CTO Diaries #3: On choosing technology stacks


Cto · Cto-Diaries · Diaries · Startup · Tech

5 minutes

When it comes to tech stack selection, in general, I always approach it in terms of tradeoffs. And when it comes to understanding tradeoffs; what you gain vs what you lose, I think experience plays a big part. In my 18+ years of experience building systems, I’ve been bitten enough times that I view most of them with a fair bit of cynicism. I wouldn’t really say that experience definitely makes me better at it; I still have my own biases and experience doesn’t really ‘fix’ the illogical side of me being a human being with emotions. It gets in the way at times. Then there’s the business side of it as well. An example would be to maintain business relations, or to honor partnership agreements, I would need to use (or integrate into) some tech stacks that I wouldn’t normally choose in the first place. And to add to all of these, I also work in a startup with limited resources so there are other criteria that have a bigger influence on my approach to balancing tradeoffs. And at our phase right now, probably the biggest one is cost. Not just monetary but engineering costs as well: cost of operating and managing these systems. And I must admit that cost considerations is at times so pervasive to me that I would choose a technology purely because I got a significant discount for it even though at the back of my head, I know it’s going to come back to me later on. So much for experience, huh.

The other criteria would be expertise. With our current budget, there is a certain ceiling to the level of engineering expertise I can afford to hire. And so far, ICs or principal level engineers who could handle such decisions for me are still out of my reach. So I still end up making the decisions most of the time. The one or two engineers I have who are fairly knowledgeable about systems and infrastructure are also doing development and technical support at the same time that there’s just not enough time to do validations. They will have opinions of course based on their readings and experience but at the end of the day, I know that they didn’t have enough time to validate so I roughly know the level of confidence they have on their opinions. And speaking of opinions, I am more interested in roughly knowing about the caveats, horror stories, real user feedback, etc., that means checking Reddit, Mastodon, Twitter to some extent, engineering blog posts, GitHub issues, HackerNews, etc. I would say that this is almost always a requirement of mine to myself as part of my due diligence.

One thing that I enjoy in all of these however is the part where I do a small prototype of the tech in question. It’s not all the time but when I do, it’s always a good feeling. It gives me a sense of what the tech is about, what it can do, how it works (sort of), etc. For the core parts of our systems, I think this is pretty much already an imposed personal requirement.
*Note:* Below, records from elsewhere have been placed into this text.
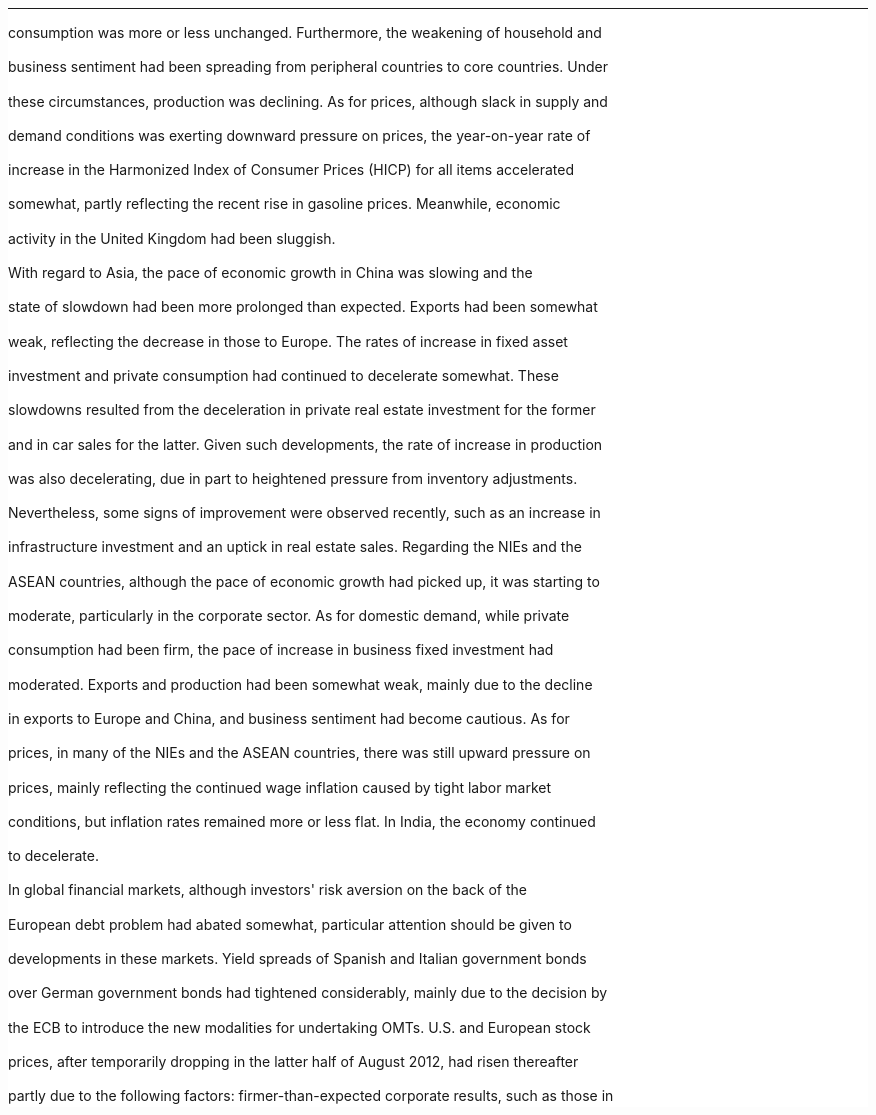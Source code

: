 
-----

consumption was more or less unchanged. Furthermore, the weakening of household and

business sentiment had been spreading from peripheral countries to core countries. Under

these circumstances, production was declining. As for prices, although slack in supply and

demand conditions was exerting downward pressure on prices, the year-on-year rate of

increase in the Harmonized Index of Consumer Prices (HICP) for all items accelerated

somewhat, partly reflecting the recent rise in gasoline prices. Meanwhile, economic

activity in the United Kingdom had been sluggish.

With regard to Asia, the pace of economic growth in China was slowing and the

state of slowdown had been more prolonged than expected. Exports had been somewhat

weak, reflecting the decrease in those to Europe. The rates of increase in fixed asset

investment and private consumption had continued to decelerate somewhat. These

slowdowns resulted from the deceleration in private real estate investment for the former

and in car sales for the latter. Given such developments, the rate of increase in production

was also decelerating, due in part to heightened pressure from inventory adjustments.

Nevertheless, some signs of improvement were observed recently, such as an increase in

infrastructure investment and an uptick in real estate sales. Regarding the NIEs and the

ASEAN countries, although the pace of economic growth had picked up, it was starting to

moderate, particularly in the corporate sector. As for domestic demand, while private

consumption had been firm, the pace of increase in business fixed investment had

moderated. Exports and production had been somewhat weak, mainly due to the decline

in exports to Europe and China, and business sentiment had become cautious. As for

prices, in many of the NIEs and the ASEAN countries, there was still upward pressure on

prices, mainly reflecting the continued wage inflation caused by tight labor market

conditions, but inflation rates remained more or less flat. In India, the economy continued

to decelerate.

In global financial markets, although investors' risk aversion on the back of the

European debt problem had abated somewhat, particular attention should be given to

developments in these markets. Yield spreads of Spanish and Italian government bonds

over German government bonds had tightened considerably, mainly due to the decision by

the ECB to introduce the new modalities for undertaking OMTs. U.S. and European stock

prices, after temporarily dropping in the latter half of August 2012, had risen thereafter

partly due to the following factors: firmer-than-expected corporate results, such as those in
With all these requirements in mind, one might say that I will just end up choosing boring, mature, proven, old school tech all the way. For the most part, yes, but I’m also aware that tech is also part of the hiring strategy. New tech being exciting for most engineers is probably a safe assumption to make so there is also that consideration. With that said though, I’m very careful with this criteria. Over the years, I’ve come to accept that building systems is engineering/programming over time. Engineers come and go. And tech is evolving at a rapid pace. And so does expertise and opinions evolve with it. Systems are dynamic; they are reshaped and redesigned by the people working on them over time so you will eventually end up with an amalgamation of all sorts of things, even beliefs and convictions. And when all is said and done, the systems running in the company is ultimately my responsibility; I can’t just put the blame on somebody when things go wrong just because it was their choice and not mine. This leads me to another thing in my criteria: migration. For long-running systems, migrations are a matter of when, not if. I will try to imagine how it’s going to look like, how painful it will be, and roughly how expensive it will be when the time comes. Then balance it out with us being a startup where the possibility of throwing away code, tech, product(s) even, at any time, along with the engineering behind it, is pretty high.

Expanding on the migration bit, this is probably my first time dealing with systems with colossal amounts of data so the considerations for migration is significantly important. This covers our choices of data lakes, high traffic messaging systems, databases, and migrations between these systems. Based on experience, migrations of data-related systems or systems revolving around data are the most protracted and the most painful. Much more so than, say, compute.

What about hype, or in GitHub for example, the number of stars a project have? Or in Twitter/Reddit, the chatter? In a way, they are an important consideration as well. Hype results to more early users, which means more feedback, which means more bugs reported, which means more bug fixes. The hype bit though; I’ve been through several hype cycles of tech already that in a way, I can filter them out easily and see through the marketing PR. And I think I’m not really alone in this. Most of the colleagues I talk to with long-ish experiences under their belt, it’s true to them as well.

So, how do I keep track with all of these information around criteria? Journaling. I take notes on all of them. I’m still working on the organization part of it though. It was and is a need so I’m sort of forced into it. But overtime, I think I’ve improved a lot on my documentations (and writing them) and it has grown on me so I don’t mind it now.

Alright, that’s it for now. See you in the next one.